Again, the universe is safe.
... A given input energy is only going to raise a body of given properties to a certain maximum temperature. ... [Jane Q. Public, 2015-03-19]
No, because "conservation of energy" says that power in = power out through any boundary where nothing inside is changing. Thus, both power flowing in the boundary over some time period (which Jane calls "input energy") and power flowing out of that boundary are required to determine the steady-state temperature of a body of given properties.
Again, warming the chamber walls is like partially closing the drain on a bathtub where water is flowing in at a constant rate. This raises the bathtub water level simply by reducing the water flow out. In exactly the same way, a source heated with constant electrical power warms when the chamber walls are warmed because that reduces the net power out.

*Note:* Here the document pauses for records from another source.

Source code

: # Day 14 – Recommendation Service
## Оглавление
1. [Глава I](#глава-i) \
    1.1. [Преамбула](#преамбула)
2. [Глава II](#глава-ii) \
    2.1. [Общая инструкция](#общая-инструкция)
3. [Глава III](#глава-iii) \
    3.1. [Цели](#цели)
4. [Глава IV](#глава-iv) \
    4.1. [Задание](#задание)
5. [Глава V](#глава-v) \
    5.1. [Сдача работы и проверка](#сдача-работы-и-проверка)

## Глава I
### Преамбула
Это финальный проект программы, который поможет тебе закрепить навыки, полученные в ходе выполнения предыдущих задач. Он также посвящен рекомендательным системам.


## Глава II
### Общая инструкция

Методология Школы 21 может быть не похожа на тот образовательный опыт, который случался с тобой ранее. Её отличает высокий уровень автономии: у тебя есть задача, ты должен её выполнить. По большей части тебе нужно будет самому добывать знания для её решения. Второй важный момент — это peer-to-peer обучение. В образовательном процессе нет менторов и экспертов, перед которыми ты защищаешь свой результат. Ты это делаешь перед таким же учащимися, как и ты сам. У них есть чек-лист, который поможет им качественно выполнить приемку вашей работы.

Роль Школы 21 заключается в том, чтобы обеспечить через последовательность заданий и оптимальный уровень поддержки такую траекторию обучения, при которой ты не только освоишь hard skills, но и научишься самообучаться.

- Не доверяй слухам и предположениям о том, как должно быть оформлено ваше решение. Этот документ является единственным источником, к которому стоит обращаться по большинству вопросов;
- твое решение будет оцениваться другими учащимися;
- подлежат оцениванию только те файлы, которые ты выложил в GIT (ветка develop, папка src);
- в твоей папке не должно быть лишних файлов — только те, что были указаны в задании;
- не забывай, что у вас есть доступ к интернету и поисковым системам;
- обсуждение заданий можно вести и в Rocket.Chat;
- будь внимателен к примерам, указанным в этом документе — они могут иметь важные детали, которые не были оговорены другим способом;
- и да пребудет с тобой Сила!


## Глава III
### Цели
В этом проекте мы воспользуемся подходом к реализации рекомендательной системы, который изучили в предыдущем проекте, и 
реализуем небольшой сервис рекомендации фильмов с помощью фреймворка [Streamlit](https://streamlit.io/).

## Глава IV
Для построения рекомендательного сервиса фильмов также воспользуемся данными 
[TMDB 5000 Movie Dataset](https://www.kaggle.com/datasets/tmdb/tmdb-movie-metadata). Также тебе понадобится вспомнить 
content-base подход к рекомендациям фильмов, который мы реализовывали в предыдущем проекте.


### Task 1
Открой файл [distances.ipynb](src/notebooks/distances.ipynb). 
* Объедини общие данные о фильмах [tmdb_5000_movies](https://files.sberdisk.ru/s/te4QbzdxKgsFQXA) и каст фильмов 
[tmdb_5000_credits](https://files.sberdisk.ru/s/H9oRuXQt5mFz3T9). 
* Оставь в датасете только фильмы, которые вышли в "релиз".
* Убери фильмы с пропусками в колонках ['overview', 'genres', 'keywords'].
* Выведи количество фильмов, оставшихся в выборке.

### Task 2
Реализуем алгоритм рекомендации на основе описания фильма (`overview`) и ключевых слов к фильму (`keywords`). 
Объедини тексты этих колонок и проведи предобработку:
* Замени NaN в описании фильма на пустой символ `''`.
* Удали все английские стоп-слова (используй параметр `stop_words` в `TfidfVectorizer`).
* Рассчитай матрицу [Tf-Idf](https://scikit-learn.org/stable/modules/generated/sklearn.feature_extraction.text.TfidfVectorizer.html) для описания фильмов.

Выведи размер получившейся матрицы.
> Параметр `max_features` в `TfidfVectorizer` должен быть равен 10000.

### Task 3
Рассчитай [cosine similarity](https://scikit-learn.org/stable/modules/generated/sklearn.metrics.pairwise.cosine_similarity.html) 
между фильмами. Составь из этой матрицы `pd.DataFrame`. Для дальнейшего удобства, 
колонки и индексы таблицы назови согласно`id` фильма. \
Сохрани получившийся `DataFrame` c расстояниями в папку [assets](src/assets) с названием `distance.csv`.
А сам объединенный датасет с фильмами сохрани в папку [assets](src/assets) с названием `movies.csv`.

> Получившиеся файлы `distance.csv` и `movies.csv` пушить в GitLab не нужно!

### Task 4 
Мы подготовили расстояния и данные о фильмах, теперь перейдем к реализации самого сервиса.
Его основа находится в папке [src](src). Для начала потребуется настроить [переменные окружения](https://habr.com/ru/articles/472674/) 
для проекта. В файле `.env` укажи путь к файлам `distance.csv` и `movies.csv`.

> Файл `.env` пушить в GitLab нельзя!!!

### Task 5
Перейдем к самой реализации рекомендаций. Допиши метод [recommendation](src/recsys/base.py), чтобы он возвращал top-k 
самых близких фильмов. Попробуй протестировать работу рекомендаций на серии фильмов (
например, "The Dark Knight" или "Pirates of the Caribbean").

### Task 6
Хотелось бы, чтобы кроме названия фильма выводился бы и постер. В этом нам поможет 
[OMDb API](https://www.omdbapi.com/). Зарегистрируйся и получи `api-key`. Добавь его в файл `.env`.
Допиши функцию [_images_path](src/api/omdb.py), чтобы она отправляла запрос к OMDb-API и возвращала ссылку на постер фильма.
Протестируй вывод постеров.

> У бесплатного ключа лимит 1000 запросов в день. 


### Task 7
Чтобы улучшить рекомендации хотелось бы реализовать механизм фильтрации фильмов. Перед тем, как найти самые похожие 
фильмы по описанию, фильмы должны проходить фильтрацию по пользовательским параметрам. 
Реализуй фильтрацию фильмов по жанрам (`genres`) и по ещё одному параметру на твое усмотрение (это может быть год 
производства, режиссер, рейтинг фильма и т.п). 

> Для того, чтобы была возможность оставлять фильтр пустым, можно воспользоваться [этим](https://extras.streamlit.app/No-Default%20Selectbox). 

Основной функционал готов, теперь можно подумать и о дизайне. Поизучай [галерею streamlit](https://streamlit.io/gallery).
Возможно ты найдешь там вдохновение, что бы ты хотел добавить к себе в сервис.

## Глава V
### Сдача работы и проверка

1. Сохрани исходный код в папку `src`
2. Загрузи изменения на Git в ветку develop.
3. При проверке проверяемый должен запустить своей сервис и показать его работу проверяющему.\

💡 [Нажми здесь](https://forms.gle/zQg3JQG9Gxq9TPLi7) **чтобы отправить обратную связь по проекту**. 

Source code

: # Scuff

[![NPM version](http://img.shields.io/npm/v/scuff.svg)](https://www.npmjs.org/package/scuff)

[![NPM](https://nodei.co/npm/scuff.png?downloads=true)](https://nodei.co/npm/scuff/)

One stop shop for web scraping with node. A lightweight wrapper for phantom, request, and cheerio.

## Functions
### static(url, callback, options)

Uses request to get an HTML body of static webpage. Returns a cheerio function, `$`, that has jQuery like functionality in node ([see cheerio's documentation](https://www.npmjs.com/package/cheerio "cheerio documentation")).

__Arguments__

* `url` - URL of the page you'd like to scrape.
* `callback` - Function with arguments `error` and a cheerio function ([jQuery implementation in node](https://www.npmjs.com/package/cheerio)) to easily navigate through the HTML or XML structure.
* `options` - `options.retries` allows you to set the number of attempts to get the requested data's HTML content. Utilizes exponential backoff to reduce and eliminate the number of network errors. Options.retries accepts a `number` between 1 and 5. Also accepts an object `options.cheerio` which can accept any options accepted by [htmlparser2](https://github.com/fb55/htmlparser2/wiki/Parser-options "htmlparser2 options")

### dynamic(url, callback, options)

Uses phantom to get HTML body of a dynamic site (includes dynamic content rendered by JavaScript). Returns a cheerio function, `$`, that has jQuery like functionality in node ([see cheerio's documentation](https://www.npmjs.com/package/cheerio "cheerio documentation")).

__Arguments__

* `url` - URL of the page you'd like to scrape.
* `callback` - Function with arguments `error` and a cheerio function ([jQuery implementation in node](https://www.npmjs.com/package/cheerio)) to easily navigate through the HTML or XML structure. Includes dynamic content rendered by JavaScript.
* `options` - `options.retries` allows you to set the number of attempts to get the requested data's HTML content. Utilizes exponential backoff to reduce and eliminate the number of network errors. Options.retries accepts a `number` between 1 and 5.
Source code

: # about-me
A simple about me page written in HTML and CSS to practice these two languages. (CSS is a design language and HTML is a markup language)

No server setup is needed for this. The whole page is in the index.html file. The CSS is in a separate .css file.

Pretending that we only need to know the power flowing in and not the power flowing out is like pretending we only need to know a bathtub's faucet flow rate to determine the steady-state water level in the bathtub, and it doesn't matter if the drain is open or closed.
... It doesn't matter whether that energy is electricity or cow farts. Any other assertion is... well... hot air. ... [Jane Q. Public, 2015-03-19]
Jane, I just finished explaining that it doesn't matter if the energy is electricity or kerosene. I didn't see the point of addressing your "friction from a horse's ass" observation because that didn't seem productive, but I hoped it would be clear from my response that "horse ass friction" heating power would be treated exactly the same as electrical or kerosene heating power.
Sadly, once again I seem to have overestimated you. So I'll be more explicit.
I'm not saying the power source matters. Whether you're using an electrical source or a kerosene heater or "horse ass friction" or cow farts, the important point is that required heating power (electrical or kerosene) is zero if the chamber walls are at the same temperature as the heat source.
That's not true for "radiative power out", as I've explained ad nauseum. That's because "radiative power out" doesn't depend on the chamber wall temperature. But that's different than "heating power" (electrical or kerosene or "horse ass friction" or cow farts) which does depend on the chamber wall temperature. "Heating power" tells you how much electricity or kerosene you'd need to keep the source at a certain temperature, given the temperature of the chamber walls.
One way to check your solution is to make sure that your equation for heating power (electrical or kerosene or "horse ass friction" or cow farts) agrees that no heating power is necessary if the chamber walls are at the same temperature as the heat source. My equations have all passed that check. Jane's mistaken equation doesn't.